• **ENTRIES SHOWN**:
-=-=-=-=-

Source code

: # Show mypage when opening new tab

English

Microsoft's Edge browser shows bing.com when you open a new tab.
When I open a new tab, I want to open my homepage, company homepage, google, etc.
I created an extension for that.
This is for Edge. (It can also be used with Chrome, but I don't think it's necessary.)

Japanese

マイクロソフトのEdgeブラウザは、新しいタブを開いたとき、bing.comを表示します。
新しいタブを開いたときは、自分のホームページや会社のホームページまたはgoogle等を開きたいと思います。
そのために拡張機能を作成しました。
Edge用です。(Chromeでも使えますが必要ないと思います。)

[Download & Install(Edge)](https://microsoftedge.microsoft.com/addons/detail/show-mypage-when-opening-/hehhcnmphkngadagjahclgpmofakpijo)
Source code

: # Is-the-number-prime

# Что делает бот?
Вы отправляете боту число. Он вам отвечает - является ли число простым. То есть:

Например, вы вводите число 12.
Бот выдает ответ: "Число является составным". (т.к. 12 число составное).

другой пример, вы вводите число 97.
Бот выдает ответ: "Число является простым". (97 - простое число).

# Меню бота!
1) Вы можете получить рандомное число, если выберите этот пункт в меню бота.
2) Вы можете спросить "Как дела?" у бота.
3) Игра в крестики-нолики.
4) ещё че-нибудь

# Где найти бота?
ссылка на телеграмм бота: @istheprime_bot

-=-=-=-=-

• **EXERCISE DIRECTIONS**:
Copy out every record exactly; leave nothing out.

• **WRITTEN REPLY**:
Source code

: # Show mypage when opening new tab

English

Microsoft's Edge browser shows bing.com when you open a new tab.
When I open a new tab, I want to open my homepage, company homepage, google, etc.
I created an extension for that.
This is for Edge. (It can also be used with Chrome, but I don't think it's necessary.)

Japanese

マイクロソフトのEdgeブラウザは、新しいタブを開いたとき、bing.comを表示します。
新しいタブを開いたときは、自分のホームページや会社のホームページまたはgoogle等を開きたいと思います。
そのために拡張機能を作成しました。
Edge用です。(Chromeでも使えますが必要ないと思います。)

[Download & Install(Edge)](https://microsoftedge.microsoft.com/addons/detail/show-mypage-when-opening-/hehhcnmphkngadagjahclgpmofakpijo)
Source code

: # Is-the-number-prime

# Что делает бот?
Вы отправляете боту число. Он вам отвечает - является ли число простым. То есть:

Например, вы вводите число 12.
Бот выдает ответ: "Число является составным". (т.к. 12 число составное).

другой пример, вы вводите число 97.
Бот выдает ответ: "Число является простым". (97 - простое число).

# Меню бота!
1) Вы можете получить рандомное число, если выберите этот пункт в меню бота.
2) Вы можете спросить "Как дела?" у бота.
3) Игра в крестики-нолики.
4) ещё че-нибудь

# Где найти бота?
ссылка на телеграмм бота: @istheprime_bot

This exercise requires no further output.